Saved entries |
════════════════════

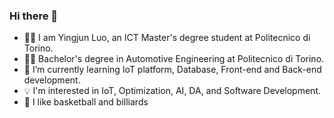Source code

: ### Hi there 👋

- 🧑‍💻 I am Yingjun Luo, an ICT Master's degree student at Politecnico di Torino.
- 👨‍🎓 Bachelor's degree in Automotive Engineering at Politecnico di Torino.
- 🌱 I’m currently learning IoT platform, Database, Front-end and Back-end development.
- 💡 I'm interested in IoT, Optimization, AI, DA, and Software Development.
- 🏀 I like basketball and billiards
  
<!--
**luoyingjuntorino/luoyingjuntorino** is a ✨ _special_ ✨ repository because its `README.md` (this file) appears on your GitHub profile.

Here are some ideas to get you started:

- 🔭 I’m currently working on ...
- 🌱 I’m currently learning ...
- 👯 I’m looking to collaborate on ...
- 🤔 I’m looking for help with ...
- 💬 Ask me about ...
- 📫 How to reach me: ...
- 😄 Pronouns: ...
- ⚡ Fun fact: ...
-->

════════════════════

Every last line above must be reproduced as written, and no pictures belong in the copy.

Task answer |
Source code

: ### Hi there 👋

- 🧑‍💻 I am Yingjun Luo, an ICT Master's degree student at Politecnico di Torino.
- 👨‍🎓 Bachelor's degree in Automotive Engineering at Politecnico di Torino.
- 🌱 I’m currently learning IoT platform, Database, Front-end and Back-end development.
- 💡 I'm interested in IoT, Optimization, AI, DA, and Software Development.
- 🏀 I like basketball and billiards
  
<!--
**luoyingjuntorino/luoyingjuntorino** is a ✨ _special_ ✨ repository because its `README.md` (this file) appears on your GitHub profile.

Here are some ideas to get you started:

- 🔭 I’m currently working on ...
- 🌱 I’m currently learning ...
- 👯 I’m looking to collaborate on ...
- 🤔 I’m looking for help with ...
- 💬 Ask me about ...
- 📫 How to reach me: ...
- 😄 Pronouns: ...
- ⚡ Fun fact: ...
-->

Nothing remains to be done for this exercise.